The mold mentioned in a previous entry uses a standard PVC pipe with an inside diameter of 2 inches. This mold casing is the chamber where the compression of the briquette material takes place. But by itself, the PVC pipe has two open ends. The Stop Block and Push Block plug these two open ends.
The Stop Block plugs the rear of the mold. It remains stationary inside the PVC pipe through out the compression process as the Push Block pushes the briquette material. The Stop Block, in turn, presses against the C-Clamp Pad.
Shown below is a magnified view of the front of the Stop Block. This is the face of the Stop Block where the briquette material pushes against.
Shown below is a magnified view of the back of the Stop Block. This is the face that pushes against the C-Clamp Pad.

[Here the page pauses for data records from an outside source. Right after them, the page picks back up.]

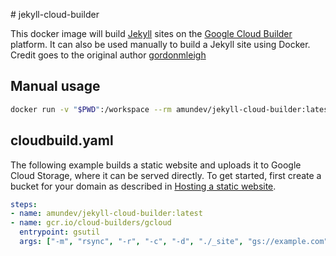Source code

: # jekyll-cloud-builder

This docker image will build [Jekyll](https://jekyllrb.com/) sites on the [Google Cloud Builder](https://cloud.google.com/container-builder/docs/) platform.  It can also be used manually to build a Jekyll site using Docker. Credit goes to the original author [gordonmleigh](https://github.com/gordonmleigh/jekyll-cloud-builder)

## Manual usage

```bash
docker run -v "$PWD":/workspace --rm amundev/jekyll-cloud-builder:latest
```

## cloudbuild.yaml

The following example builds a static website and uploads it to Google Cloud Storage, where it can be served directly.  To get started, first create a bucket for your domain as described in [Hosting a static website](https://cloud.google.com/storage/docs/hosting-static-website).

```yaml
steps:
- name: amundev/jekyll-cloud-builder:latest
- name: gcr.io/cloud-builders/gcloud
  entrypoint: gsutil
  args: ["-m", "rsync", "-r", "-c", "-d", "./_site", "gs://example.com"]
```
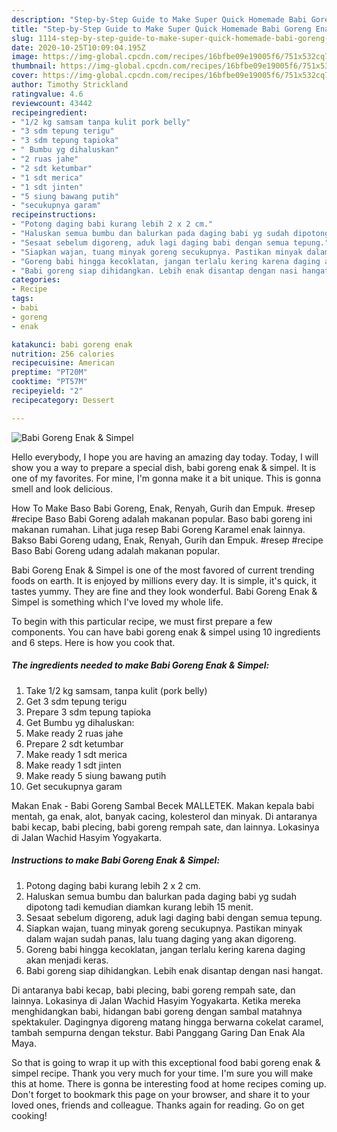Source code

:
 ```yaml
---
description: "Step-by-Step Guide to Make Super Quick Homemade Babi Goreng Enak &amp;amp; Simpel"
title: "Step-by-Step Guide to Make Super Quick Homemade Babi Goreng Enak &amp;amp; Simpel"
slug: 1114-step-by-step-guide-to-make-super-quick-homemade-babi-goreng-enak-and-amp-simpel
date: 2020-10-25T10:09:04.195Z
image: https://img-global.cpcdn.com/recipes/16bfbe09e19005f6/751x532cq70/babi-goreng-enak-simpel-foto-resep-utama.jpg
thumbnail: https://img-global.cpcdn.com/recipes/16bfbe09e19005f6/751x532cq70/babi-goreng-enak-simpel-foto-resep-utama.jpg
cover: https://img-global.cpcdn.com/recipes/16bfbe09e19005f6/751x532cq70/babi-goreng-enak-simpel-foto-resep-utama.jpg
author: Timothy Strickland
ratingvalue: 4.6
reviewcount: 43442
recipeingredient:
- "1/2 kg samsam tanpa kulit pork belly"
- "3 sdm tepung terigu"
- "3 sdm tepung tapioka"
- " Bumbu yg dihaluskan"
- "2 ruas jahe"
- "2 sdt ketumbar"
- "1 sdt merica"
- "1 sdt jinten"
- "5 siung bawang putih"
- "secukupnya garam"
recipeinstructions:
- "Potong daging babi kurang lebih 2 x 2 cm."
- "Haluskan semua bumbu dan balurkan pada daging babi yg sudah dipotong tadi kemudian diamkan kurang lebih 15 menit."
- "Sesaat sebelum digoreng, aduk lagi daging babi dengan semua tepung."
- "Siapkan wajan, tuang minyak goreng secukupnya. Pastikan minyak dalam wajan sudah panas, lalu tuang daging yang akan digoreng."
- "Goreng babi hingga kecoklatan, jangan terlalu kering karena daging akan menjadi keras."
- "Babi goreng siap dihidangkan. Lebih enak disantap dengan nasi hangat."
categories:
- Recipe
tags:
- babi
- goreng
- enak

katakunci: babi goreng enak 
nutrition: 256 calories
recipecuisine: American
preptime: "PT20M"
cooktime: "PT57M"
recipeyield: "2"
recipecategory: Dessert

---
```



![Babi Goreng Enak &amp; Simpel](https://img-global.cpcdn.com/recipes/16bfbe09e19005f6/751x532cq70/babi-goreng-enak-simpel-foto-resep-utama.jpg)

Hello everybody, I hope you are having an amazing day today. Today, I will show you a way to prepare a special dish, babi goreng enak &amp; simpel. It is one of my favorites. For mine, I'm gonna make it a bit unique. This is gonna smell and look delicious.

How To Make Baso Babi Goreng, Enak, Renyah, Gurih dan Empuk. #resep #recipe Baso Babi Goreng adalah makanan popular. Baso babi goreng ini makanan rumahan. Lihat juga resep Babi Goreng Karamel enak lainnya. Bakso Babi Goreng udang, Enak, Renyah, Gurih dan Empuk. #resep #recipe Baso Babi Goreng udang adalah makanan popular.

Babi Goreng Enak &amp; Simpel is one of the most favored of current trending foods on earth. It is enjoyed by millions every day. It is simple, it's quick, it tastes yummy. They are fine and they look wonderful. Babi Goreng Enak &amp; Simpel is something which I've loved my whole life.


To begin with this particular recipe, we must first prepare a few components. You can have babi goreng enak &amp; simpel using 10 ingredients and 6 steps. Here is how you cook that.

<!--inarticleads1-->

##### The ingredients needed to make Babi Goreng Enak &amp; Simpel:

1. Take 1/2 kg samsam, tanpa kulit (pork belly)
1. Get 3 sdm tepung terigu
1. Prepare 3 sdm tepung tapioka
1. Get  Bumbu yg dihaluskan:
1. Make ready 2 ruas jahe
1. Prepare 2 sdt ketumbar
1. Make ready 1 sdt merica
1. Make ready 1 sdt jinten
1. Make ready 5 siung bawang putih
1. Get secukupnya garam


Makan Enak - Babi Goreng Sambal Becek MALLETEK. Makan kepala babi mentah, ga enak, alot, banyak cacing, kolesterol dan minyak. Di antaranya babi kecap, babi plecing, babi goreng rempah sate, dan lainnya. Lokasinya di Jalan Wachid Hasyim Yogyakarta. 

<!--inarticleads2-->

##### Instructions to make Babi Goreng Enak &amp; Simpel:

1. Potong daging babi kurang lebih 2 x 2 cm.
1. Haluskan semua bumbu dan balurkan pada daging babi yg sudah dipotong tadi kemudian diamkan kurang lebih 15 menit.
1. Sesaat sebelum digoreng, aduk lagi daging babi dengan semua tepung.
1. Siapkan wajan, tuang minyak goreng secukupnya. Pastikan minyak dalam wajan sudah panas, lalu tuang daging yang akan digoreng.
1. Goreng babi hingga kecoklatan, jangan terlalu kering karena daging akan menjadi keras.
1. Babi goreng siap dihidangkan. Lebih enak disantap dengan nasi hangat.


Di antaranya babi kecap, babi plecing, babi goreng rempah sate, dan lainnya. Lokasinya di Jalan Wachid Hasyim Yogyakarta. Ketika mereka menghidangkan babi, hidangan babi goreng dengan sambal matahnya spektakuler. Dagingnya digoreng matang hingga berwarna cokelat caramel, tambah sempurna dengan tekstur. Babi Panggang Garing Dan Enak Ala Maya. 

So that is going to wrap it up with this exceptional food babi goreng enak &amp; simpel recipe. Thank you very much for your time. I'm sure you will make this at home. There is gonna be interesting food at home recipes coming up. Don't forget to bookmark this page on your browser, and share it to your loved ones, friends and colleague. Thanks again for reading. Go on get cooking!
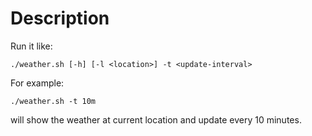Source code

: # Description
Run it like:
```
./weather.sh [-h] [-l <location>] -t <update-interval>
```
For example:
```
./weather.sh -t 10m
```
will show the weather at current location and update every 10 minutes.
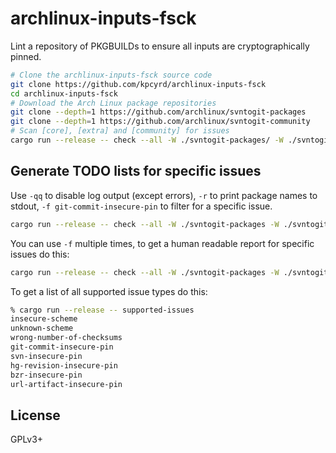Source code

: # archlinux-inputs-fsck

Lint a repository of PKGBUILDs to ensure all inputs are cryptographically pinned.

```sh
# Clone the archlinux-inputs-fsck source code
git clone https://github.com/kpcyrd/archlinux-inputs-fsck
cd archlinux-inputs-fsck
# Download the Arch Linux package repositories
git clone --depth=1 https://github.com/archlinux/svntogit-packages
git clone --depth=1 https://github.com/archlinux/svntogit-community
# Scan [core], [extra] and [community] for issues
cargo run --release -- check --all -W ./svntogit-packages/ -W ./svntogit-community/
```

## Generate TODO lists for specific issues

Use `-qq` to disable log output (except errors), `-r` to print package names to stdout, `-f git-commit-insecure-pin` to filter for a specific issue.

```sh
cargo run --release -- check --all -W ./svntogit-packages -W ./svntogit-community -qqrf git-commit-insecure-pin
```

You can use `-f` multiple times, to get a human readable report for specific issues do this:

```sh
cargo run --release -- check --all -W ./svntogit-packages -W ./svntogit-community -q -f git-commit-insecure-pin -f svn-insecure-pin
```

To get a list of all supported issue types do this:

```sh
% cargo run --release -- supported-issues
insecure-scheme
unknown-scheme
wrong-number-of-checksums
git-commit-insecure-pin
svn-insecure-pin
hg-revision-insecure-pin
bzr-insecure-pin
url-artifact-insecure-pin
```

## License

GPLv3+
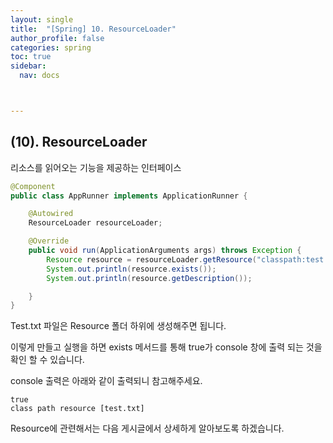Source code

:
 ```yaml
---
layout: single
title:  "[Spring] 10. ResourceLoader"
author_profile: false
categories: spring
toc: true
sidebar:
  nav: docs



---
```


## (10). ResourceLoader

리소스를 읽어오는 기능을 제공하는 인터페이스

```java
@Component
public class AppRunner implements ApplicationRunner {

    @Autowired
    ResourceLoader resourceLoader;

    @Override
    public void run(ApplicationArguments args) throws Exception {
        Resource resource = resourceLoader.getResource("classpath:test.txt");
        System.out.println(resource.exists());
        System.out.println(resource.getDescription());

    }
}
```

Test.txt 파일은 Resource 폴더 하위에 생성해주면 됩니다.

이렇게 만들고 실행을 하면 exists 메서드를 통해 true가 console 창에 출력 되는 것을 확인 할 수 있습니다.

console 출력은 아래와 같이 출력되니 참고해주세요.

```
true
class path resource [test.txt]
```

Resource에 관련해서는 다음 게시글에서 상세하게 알아보도록 하겠습니다.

The Stop Block is made of plastic, metal epoxy clay, a thin metal sheet and rubber.
Procedure to make the Stop Block:
- Find a thick plastic bottle that has an outside diameter of 2 inches. In my case, I used an old medicine bottle.
- Cut a segment that is 1 inch thick. This segment is open on both ends.
- Fill this with metal epoxy clay and let it cure to harden.
- Cut a circular thin metal sheet with a diamter of 2 inches.
- With a heavy duty glue, fasten the metal sheet on one side of the Stop Block.
- Cut a circular rubber sheet with a diameter of around 1 inch. Ideally, this is the diameter of the C-Clamp Pad.
- Fasten the circular rubber sheet on the other side of the Stop Block.
The Push Block, upon the pushing motion of the C-clamp's spindle pad, compresses the briquette material within the mold chamber. Unlike the Stop Block which remains stationary, the Push Block moves from the front end of the mold towards the back (after compression).
Shown below is the front side of the Push Block. This side has a depression where the spindle can be inserted.
The Push Block is made of plastic, a thin metal sheet and rubber.
Procedure to make the Push Block:
- Find a thick plastic container like the one in the picture above. It should have an outside diameter of 2 inches. The depression inside should be big enough so the spindle pad can be inserted. In my case, I used an old container for a facial cream.
- Cut a circular thin metal sheet with a diameter of 2 inches.
- With a heavy duty glue, fasten the metal sheet on the flat side of the Push Block.
- Cut a circular rubber sheet with a diameter of around 1 inch. Ideally, this is the diameter of the spindle pad.
- Fasten the circular rubber sheet inside the depression of the Push Block
Alternatively, you can make one that is similar to the Stop Block. You only need to create a depression on the epoxy clay. You can do this by depressing a 1 inch diameter plastic cap before the epoxy clay hardens. Then add the metal sheet and rubber as mentioned.